_EXERCISE PROMPT_: Bring together every line in the data that includes "接口名称".

_EXERCISE MATERIAL_:

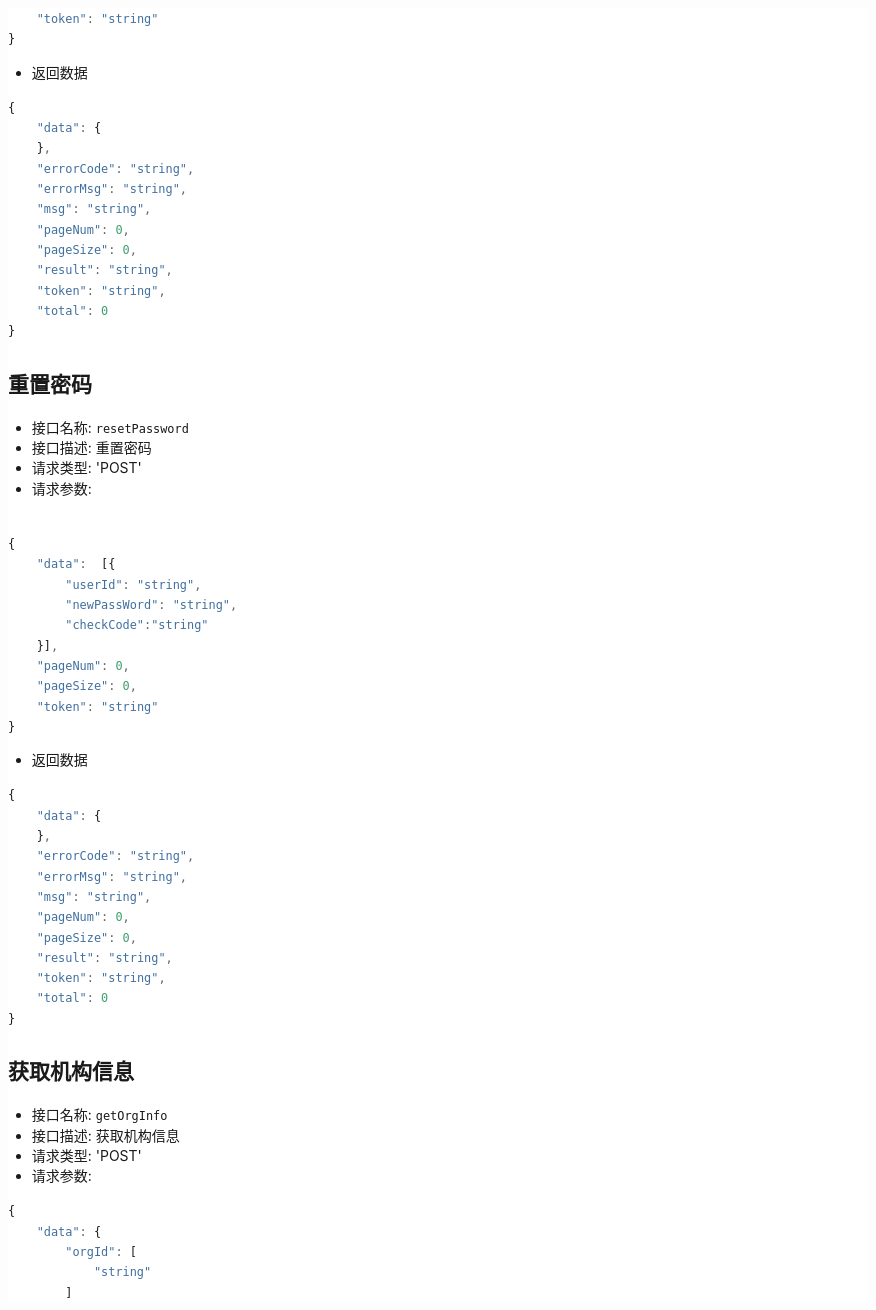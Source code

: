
 ``` js
    "token": "string"
}
```
+ 返回数据
``` js
{
    "data": {
    },
    "errorCode": "string",
    "errorMsg": "string",
    "msg": "string",
    "pageNum": 0,
    "pageSize": 0,
    "result": "string",
    "token": "string",
    "total": 0
}
```
## 重置密码
+ 接口名称: `resetPassword`
+ 接口描述: 重置密码
+ 请求类型: 'POST'
+ 请求参数:
``` js

{
    "data":  [{
        "userId": "string",
        "newPassWord": "string",
        "checkCode":"string"
    }],
    "pageNum": 0,
    "pageSize": 0,
    "token": "string"
}
```
+ 返回数据
``` js
{
    "data": {
    },
    "errorCode": "string",
    "errorMsg": "string",
    "msg": "string",
    "pageNum": 0,
    "pageSize": 0,
    "result": "string",
    "token": "string",
    "total": 0
}
```
## 获取机构信息
+ 接口名称: `getOrgInfo`
+ 接口描述: 获取机构信息
+ 请求类型: 'POST'
+ 请求参数:
``` js
{
    "data": {
        "orgId": [
            "string"
        ]
```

_FINISHED TASK_:
+ 接口名称: `resetPassword`
+ 接口名称: `getOrgInfo`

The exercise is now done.